“So, this will be your room while you’re here,” explained Mrs. Abrams, the elderly owner of the hostel. “You *would* usually be sharing it with three other people, but you’re my only guest at the moment. Feel free to choose whichever bed you want, but I recommend the one next to the window. They’re predicting snow tonight so you’ll be able to watch it fall while you go to sleep. There are no street lights, but the lamps from the ski hill up on Mount Todd are more than bright enough to illuminate things.”
Eli smiled and nodded while he placed his suitcase down on the bed. If all went according to plan, this was to be his first stop on a six month, world ski tour prior to attending college.
“Bathrooms are down the hall; same with the showers. Since it’s just you, I won’t enforce lights out, but I would prefer if you not decide to wash at three in the morning. Somebody actually did that once, if you can believe it. There is a computer in the living area if you want to use it. All I ask is that you not commit internet fraud… ha-ha.” She said all this flatly, as if she had rehearsed her lines.
“Okay, thanks. That all sounds pretty good.”
“By the way, how long do you plan on staying?”
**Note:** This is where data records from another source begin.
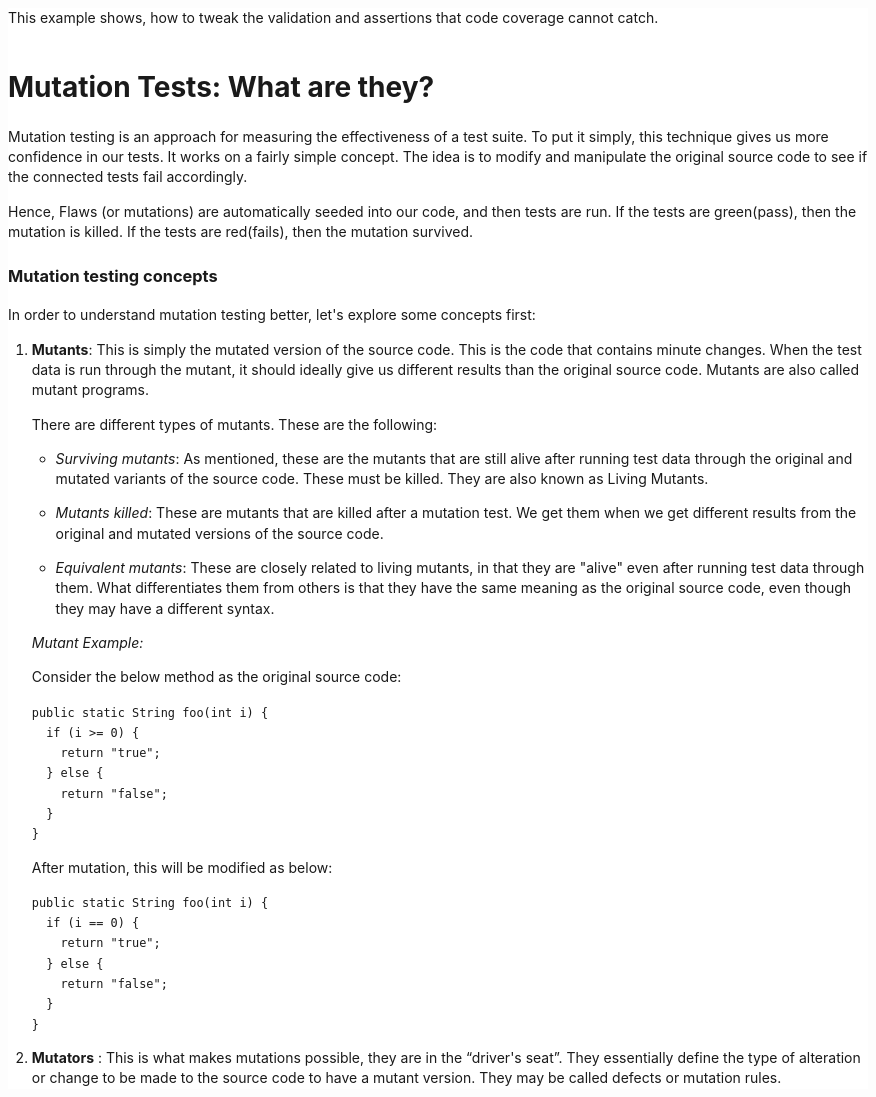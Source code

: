 This example shows, how to tweak the validation and assertions that code coverage cannot catch.

# Mutation Tests: What are they?

Mutation testing is an approach for measuring the effectiveness of a test suite. To put it simply, this technique gives us more confidence in our tests. It works on a fairly simple concept. The idea is to modify and manipulate the original source code to see if the connected tests fail accordingly.


Hence, Flaws (or mutations) are automatically seeded into our code, and then tests are run. If the tests are green(pass), then the mutation is killed. If the tests are red(fails), then the mutation survived.


### Mutation testing concepts

In order to understand mutation testing better, let's explore some concepts first:

1)  **Mutants**: This is simply the mutated version of the source code. This is the code that contains minute changes. When the test data is run through the mutant, it should ideally give us different results than the original source code. Mutants are also called mutant programs.


    There are different types of mutants. These are the following:

      - *Surviving mutants*: As mentioned, these are the mutants that are still alive after running test data through the original and mutated variants of the source code. These must be killed. They are also known as Living Mutants.

       - *Mutants killed*: These are mutants that are killed after a mutation test. We get them when we get different results from the original and mutated versions of the source code.

       - *Equivalent mutants*: These are closely related to living mutants, in that they are "alive" even after running test data through them. What differentiates them from others is that they have the same meaning as the original source code, even though they may have a different syntax.

    *Mutant Example:*

    Consider the below method as the original source code:

    ```
    public static String foo(int i) {
      if (i >= 0) {
        return "true";
      } else {
        return "false";
      }
    }
    ```

    After mutation, this will be modified as below:

    ```
    public static String foo(int i) {
      if (i == 0) {
        return "true";
      } else {
        return "false";
      }
    }
    ```
2)  **Mutators** : This is what makes mutations possible, they are in the “driver's seat”. They essentially define the type of alteration or change to be made to the source code to have a mutant version. They may be called defects or mutation rules.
Eli considered. “Depending on the weather, probably a week or two.”
“Glad to have you. You’re the first person I’ve had stay here in quite some time. That hotel up the road has been stealing all my business.” She sighed, “Young people these days seem to think bigger is better. Oh well,” she brightened. “You’ll do.”
“Well,I’m glad to be here.”
She smiled in a sickly-sweet way that Eli could see himself coming to find intensely irritating and said, “I know it’s late, but would you care for anything to eat before you go to bed?”
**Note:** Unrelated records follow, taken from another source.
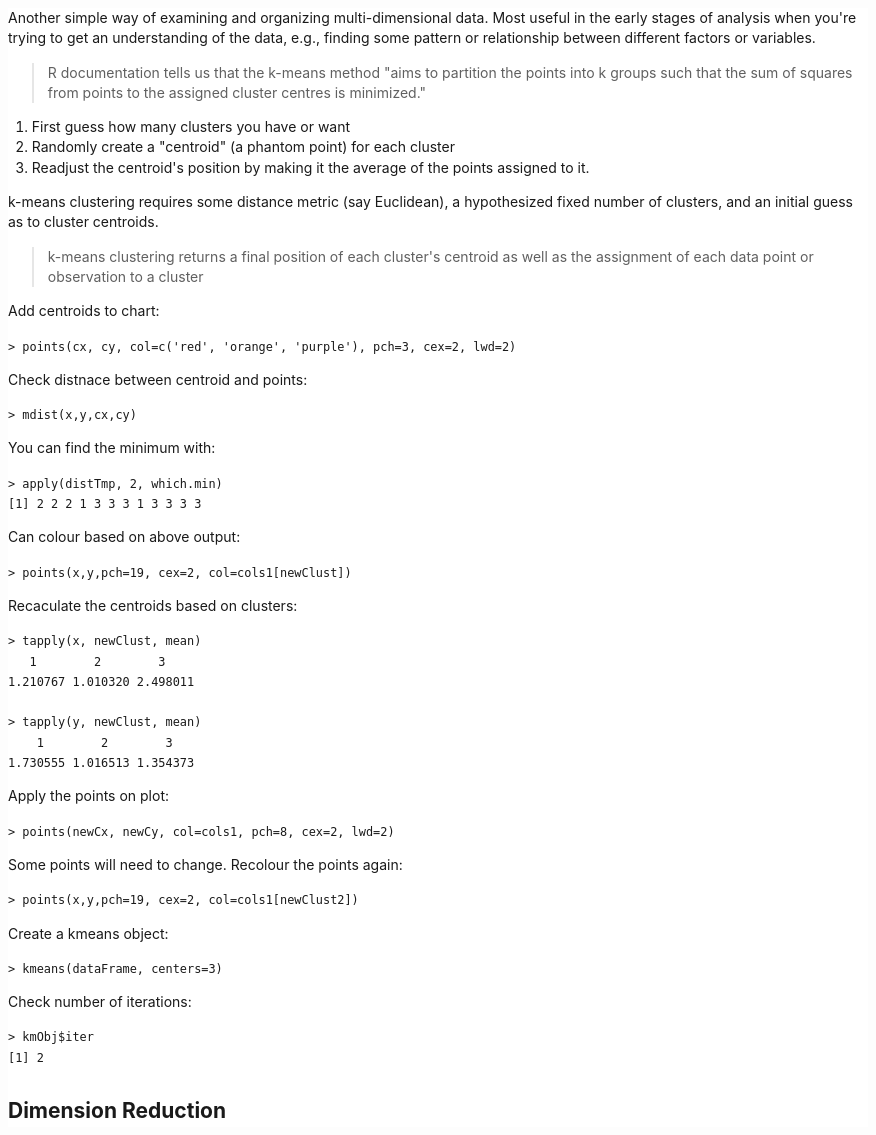 Another simple way of examining and organizing multi-dimensional data. Most useful in the early stages of analysis when you're trying to get an understanding of the data, e.g., finding some pattern or relationship between different factors or variables.

> R documentation tells us that the k-means method "aims to partition the points into k groups such that the sum of squares from points to the assigned cluster centres is minimized."

1. First guess how many clusters you have or want
2. Randomly create a "centroid" (a phantom point) for each cluster
3. Readjust the centroid's position by making it the average of the points assigned to it.

k-means clustering requires some distance metric (say Euclidean), a hypothesized fixed number of clusters, and an initial guess as to cluster centroids.

> k-means clustering returns a final position of each cluster's centroid as well as the assignment of each data point or observation to a cluster

Add centroids to chart:

    > points(cx, cy, col=c('red', 'orange', 'purple'), pch=3, cex=2, lwd=2)

Check distnace between centroid and points:

    > mdist(x,y,cx,cy)

You can find the minimum with:

    > apply(distTmp, 2, which.min)
    [1] 2 2 2 1 3 3 3 1 3 3 3 3

Can colour based on above output:

    > points(x,y,pch=19, cex=2, col=cols1[newClust])

Recaculate the centroids based on clusters:

    > tapply(x, newClust, mean)
       1        2        3 
    1.210767 1.010320 2.498011 

    > tapply(y, newClust, mean)
        1        2        3 
    1.730555 1.016513 1.354373 

Apply the points on plot:

    > points(newCx, newCy, col=cols1, pch=8, cex=2, lwd=2)

Some points will need to change. Recolour the points again:

    > points(x,y,pch=19, cex=2, col=cols1[newClust2])

Create a kmeans object:

    > kmeans(dataFrame, centers=3)

Check number of iterations:

    > kmObj$iter
    [1] 2

## Dimension Reduction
“Thanks, but I think I’ll stick with a hot shower.” Not wanting to seem rude, he added, “Not really hungry,” as he started unpacking his bag. It was filled with tidy stacks of clothes sealed tightly in freezer bags.
“Hm-mm.” She leaned over and examined his belongings. “Why the baggies?”
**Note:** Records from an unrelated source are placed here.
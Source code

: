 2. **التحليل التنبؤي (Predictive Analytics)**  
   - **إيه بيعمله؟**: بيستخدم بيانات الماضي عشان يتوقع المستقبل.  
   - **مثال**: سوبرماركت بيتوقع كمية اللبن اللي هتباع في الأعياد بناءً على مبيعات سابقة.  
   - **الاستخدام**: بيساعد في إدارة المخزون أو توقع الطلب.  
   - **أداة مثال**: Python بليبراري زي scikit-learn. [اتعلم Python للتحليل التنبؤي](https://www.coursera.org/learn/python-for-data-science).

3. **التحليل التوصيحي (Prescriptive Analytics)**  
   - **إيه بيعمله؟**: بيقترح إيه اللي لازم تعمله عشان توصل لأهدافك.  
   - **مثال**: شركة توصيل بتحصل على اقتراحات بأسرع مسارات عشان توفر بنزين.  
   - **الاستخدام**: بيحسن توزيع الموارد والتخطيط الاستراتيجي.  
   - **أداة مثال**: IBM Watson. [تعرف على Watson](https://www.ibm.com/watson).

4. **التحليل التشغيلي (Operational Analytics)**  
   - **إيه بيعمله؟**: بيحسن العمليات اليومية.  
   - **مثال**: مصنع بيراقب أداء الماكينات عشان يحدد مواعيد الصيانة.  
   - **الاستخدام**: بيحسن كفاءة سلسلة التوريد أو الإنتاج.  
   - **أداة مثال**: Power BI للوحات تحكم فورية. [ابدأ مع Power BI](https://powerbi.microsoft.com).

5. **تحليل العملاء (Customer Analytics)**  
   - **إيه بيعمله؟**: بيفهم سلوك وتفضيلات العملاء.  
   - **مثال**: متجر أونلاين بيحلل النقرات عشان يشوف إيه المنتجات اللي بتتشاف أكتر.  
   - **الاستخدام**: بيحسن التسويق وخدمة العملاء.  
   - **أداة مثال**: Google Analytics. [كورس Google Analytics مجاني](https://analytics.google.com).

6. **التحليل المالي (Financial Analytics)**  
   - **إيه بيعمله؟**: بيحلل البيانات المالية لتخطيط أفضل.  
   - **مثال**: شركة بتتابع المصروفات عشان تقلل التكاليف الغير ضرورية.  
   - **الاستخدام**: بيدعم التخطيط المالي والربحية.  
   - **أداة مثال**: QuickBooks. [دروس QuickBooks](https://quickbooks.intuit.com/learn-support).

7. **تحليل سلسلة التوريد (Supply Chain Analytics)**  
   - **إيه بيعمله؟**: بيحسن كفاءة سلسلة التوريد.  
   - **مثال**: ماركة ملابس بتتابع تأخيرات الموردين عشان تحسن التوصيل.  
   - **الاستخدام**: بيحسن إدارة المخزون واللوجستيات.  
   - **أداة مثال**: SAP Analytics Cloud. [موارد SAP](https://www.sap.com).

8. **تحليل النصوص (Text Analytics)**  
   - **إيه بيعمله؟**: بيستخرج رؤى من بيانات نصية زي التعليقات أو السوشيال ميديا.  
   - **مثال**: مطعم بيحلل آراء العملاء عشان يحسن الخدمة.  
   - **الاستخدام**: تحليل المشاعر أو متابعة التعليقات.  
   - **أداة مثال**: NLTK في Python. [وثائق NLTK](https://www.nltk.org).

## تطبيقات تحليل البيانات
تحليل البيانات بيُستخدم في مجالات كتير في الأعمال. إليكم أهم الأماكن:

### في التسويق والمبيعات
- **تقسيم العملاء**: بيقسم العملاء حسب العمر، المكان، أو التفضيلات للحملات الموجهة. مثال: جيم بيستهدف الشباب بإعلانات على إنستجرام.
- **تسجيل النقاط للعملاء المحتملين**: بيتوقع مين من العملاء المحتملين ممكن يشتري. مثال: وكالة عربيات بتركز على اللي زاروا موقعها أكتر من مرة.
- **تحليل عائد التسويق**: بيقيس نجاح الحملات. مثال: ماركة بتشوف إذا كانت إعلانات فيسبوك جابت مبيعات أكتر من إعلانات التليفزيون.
“I’ve run into bedbugs a few times.” Seeing the indignant look on Mrs. Abrams’ face, he hurriedly added, “I’m sure *your* place is fine, but I’ll be staying in other hostels, too.”
Just the same, his host seemed a little put out. “Well,” she sniffed haughtily. “You won’t find any here. Not any at all.”
“I never thought I would; it’s just a precaution.”
“Alright then.” Shegave Eli a look that struck him as being not unlike the look one would give an ex-convict who was liable to re-offend at any moment, and hurried out of the room.
As he arranged his bags neatly in the dresser, Eli noted several insect droppings. *No bedbegs. Yeah,right*.
He was lying on something flat and hard. Rock? No. Rock was not warm, perfectly smooth, and vaguely tacky to the touch. Plastic sheet? That seemed closer. He didn’t stop to consider why he might be lying on plastic, but instead chose to open his eyes.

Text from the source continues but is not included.